A reading of 100 is deemed neutral, meaning the number of optimists and pessimists is equal. A figure above 100 indicates optimists outnumber pessimists while a figure below 100 suggests pessimists outnumber optimists.
Westpac report that two of the five survey components fell during the month with weakness in perceptions towards the economy offset by strength in those towards family finances and whether now was a good time to buy a major household item.
Sentiment towards economic conditions looking five years ahead fell by 11.3%, near triple the decline registered for the year ahead which slid 4.2%.
In contrast, gauges on family finances, both looking back a year and in the year ahead, rose strongly, adding 5.5% and 5.8% respectively. In addition, the component index indicating whether now was a good or bad time to buy major household items increased by 0.8%.
While the monthly movements were mixed, Westpac note that all gauges are higher than they were 12 months earlier with gains ranging from 8% to 13.4%.
The table below, supplied by Westpac, reveals the individual movements in the survey’s five components – both compared to November and a year earlier.
Despite the small dip in sentiment, Westpac chief economist believes the December result was reasonable nonetheless.
“The Index has held on to most of the gains from last month’s surprise 4% lift and is 10.7% above its levels this time last year,” wrote Evans, adding “there have only been two months since January 2014 with higher index readings.”
He also notes that the movements in the surveys five components were largely a reversal of those movements seen in November.
“Last month we saw a surge in sub-indexes measuring the economic outlook whereas respondents assessments of their finances deteriorated. We attributed the economic boost to confidence in the Government’s new leadership team, and the concerns around finances to the banks’ mortgage interest rate increases in October.”
“In this month’s survey assessments around finances have almost fully recovered their October levels but expectations for the economic outlook have been pared back, albeit with these components still well above their October levels.”

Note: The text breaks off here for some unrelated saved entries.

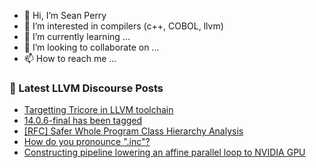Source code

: - 👋 Hi, I’m Sean Perry
- 👀 I’m interested in compilers (c++, COBOL, llvm)
- 🌱 I’m currently learning ...
- 💞️ I’m looking to collaborate on ...
- 📫 How to reach me ...

<!---
s66perry/s66perry is a ✨ special ✨ repository because its `README.md` (this file) appears on your GitHub profile.
You can click the Preview link to take a look at your changes.
--->
### 📕 Latest LLVM Discourse Posts

<!-- DISCOURSE-LLVM:START -->
- [Targetting Tricore in LLVM toolchain](https://discourse.llvm.org/t/targetting-tricore-in-llvm-toolchain/56885#post_4)
- [14.0.6-final has been tagged](https://discourse.llvm.org/t/14-0-6-final-has-been-tagged/63432?page=2#post_22)
- [[RFC] Safer Whole Program Class Hierarchy Analysis](https://discourse.llvm.org/t/rfc-safer-whole-program-class-hierarchy-analysis/65144#post_13)
- [How do you pronounce &quot;.inc&quot;?](https://discourse.llvm.org/t/how-do-you-pronounce-inc/71136#post_1)
- [Constructing pipeline lowering an affine parallel loop to NVIDIA GPU](https://discourse.llvm.org/t/constructing-pipeline-lowering-an-affine-parallel-loop-to-nvidia-gpu/70921#post_4)
<!-- DISCOURSE-LLVM:END -->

Outside of the main survey components, expectations for unemployment deteriorated modestly for a second consecutive month, something that came despite recent strength in labour market data. The surveys unemployment expectations index rose by 1.7%, although it remains some 9.4% below the level seen just two months earlier. A higher reading suggests confidence in the labour market is weakening.
Fitting with the recent trend in auction clearance rates and house prices, the index tracking assessments of whether now was a ‘time to buy a dwelling’ fell by a further 3.4% to 99.5. The index is now 5.3% below the level of a year ago and 31.5% below its most recent high set in September 2013.
The decline in buying sentiment was mirrored in the separate house price expectations index which fell 9.4%. In what is a worrying sign for near-term property market conditions, it has fallen 19.7% over the past year and 38% from its peak in 2013.
“Housing-related sentiment continues to show sharper falls and considerably weaker reads in NSW and Victoria where the individual state ‘time to buy a dwelling’ indexes are at 78.0 and 83.4 respectively,” noted Evans.
“House price expectations have also fallen more heavily in these two states although households in WA remain the most pessimistic on prices.”